With this in mind, your edit can be as brutal as you think is required. If there are sections that you think are required additional and it’s more than a little tweak or one-liner let me know and I’ll write additional to your requirements.
Continuity.
- I’m pretty sure that Sophia’s/The Gardener’s ‘origin monologue’ is bollocks and some of the things that are said about her are inconsistent as I literally re-wrote her origin about 4 times (and am still not entirely happy with it.)
- The Big ‘V’ and the Little ‘V’: I wanted to refer to vampires with a little ‘v’ whenever the story is within the Garden. Then transition to a big ‘V’ when they are in the city or Daemon realm. In my head, it’s about empowerment. In the Garden they have no power so they are no threat, in the city, they are a real danger so they get that big ‘V’ – I’m not sure it works and I am sure I was not consistent with it. Feel free to reject the idea and switch to consistent casing.
- In the original edit of this (first pass) for some reason (I assume I was possessed by a wraith) Mike used Sai as his weapon of choice. I changed this to his Blood Daggers as I re-wrote on the second pass but it’s possible, I have the daggers described inconsistently at times, you may want to watch out for that. Daggers are better… right?
- Howard has his revolver, which he doesn’t use very often for “”“reasons””” which is a sketchy plot point (I know, but it looked cool and fit the character.) He also doesn’t seem to have a “signature” weapon until I gave him a sword flurry in my second pass. With this in mind, his introduction may need tidying up and there’s this moment when he breaks Mikes door with a pick/long-dagger that doesn’t really fit his brutality which we see later in the story. It’s more of a tone based consistency issue than it is a continuity one but it bothers me a lot and I think it may bother you too.
Plot.
Not really continuity problems but things that I think may need attention, things related to plot flow.
- Sophia is supposed to come across as a weapons master so I avoided giving her a ‘signature-weapon’ but I think this may just come over as sloppy writing.
- Tom is supposed to come across as a fucking prick but only after his initial appearance. I want the reader to distrust him. Because of this, I mustn’t go too far because ultimately, he is an effective leader.
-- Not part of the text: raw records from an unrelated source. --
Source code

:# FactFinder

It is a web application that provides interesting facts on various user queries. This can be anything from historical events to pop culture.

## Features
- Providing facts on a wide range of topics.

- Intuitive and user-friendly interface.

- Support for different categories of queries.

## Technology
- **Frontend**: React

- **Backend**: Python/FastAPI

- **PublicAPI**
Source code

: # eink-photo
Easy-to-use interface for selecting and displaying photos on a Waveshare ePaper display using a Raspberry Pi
- Mike needs to transition from crappy human to ‘hunter’ in a believable way that I don’t think I really nailed. I may need to work on that. Also, when he transitions from Hunter to wraith-powered-guy it should intentionally seem fantastical.
- Once Sophia’s name is revealed I alternate between “Gardener” and “Sophia” intentionally to embed her name while not confusing the reader. I tried to make it explicit and clear but I think I failed, hard.
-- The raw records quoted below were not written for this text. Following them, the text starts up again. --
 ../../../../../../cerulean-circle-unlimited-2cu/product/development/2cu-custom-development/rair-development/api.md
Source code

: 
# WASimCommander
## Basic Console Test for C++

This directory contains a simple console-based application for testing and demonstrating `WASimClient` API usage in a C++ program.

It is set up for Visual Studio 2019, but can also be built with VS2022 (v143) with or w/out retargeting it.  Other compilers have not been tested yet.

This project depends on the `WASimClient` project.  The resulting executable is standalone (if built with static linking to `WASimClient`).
- I have little in the way of character diversity. This is something I need to think about?
- Some of the foreshadowing of the connection between Mike and Sophia seems forced. Feel free to stamp on it.
- Sophia and Mike don’t explicitly fuck. Should they fuck? – I like not making them fuck. I have no desire to write about throbbing members.
- I only Have the supply warehouse appear once in a (larger?) scene at the start. Then it’s a big deal at the end. Should it be introduced earlier, or appear more? I think it’s enough to make it memorable and not give it away as a plot point later. Maybe when the boys find the daemon supply line in The Under-Loft, they could draw comparisons? Didn’t want to hand-hold the reader with that one.
- I really want the reader to fucking love Sophia. Do I nail that? I think I do but I worry because if the reader isn’t invested in her then the rescue will seem stupid. I mean, it IS stupid. I just don’t want the reader to notice until it’s time to notice!
- The Rescue itself – I want the reader to care about the rescue. It’s a major plot point but at the same time, I don’t want to rob Sophia of her agency. It’s important to me that I make clear that needing to be saved isn’t normal for her.
- Howard should have an ‘old cowboy vibe. I’ll settle for ’veteran’ but I worry he seems like ‘a nut job’ at times. Maybe he is a nut job. I don’t know! I’m not his dad.
- Mike. Even I don’t know what tone I want for Mike. He starts as a loser, then he embraces the Hunter life. Then he becomes someone else. I’m not sure who that is, I don’t think I’m supposed to be sure. That’s the point maybe? I’ll tell people it’s the point if they ask and try to sound deep.
- Charles. His entire personality is generic-wise-man from the start. I did a bad job with him. But He’s also supposed to be ‘generic’ he is generic because he’s not a human. He’s a Pretend human.
Final version.
Getting ahead of myself here, I know
I worried about this a lot
Title.
The working title all the way to the end of the process was “A Hunters Garden” and was often abbreviated to AHG. The final title is “Hinter’s Garden” which is VERY different as you now…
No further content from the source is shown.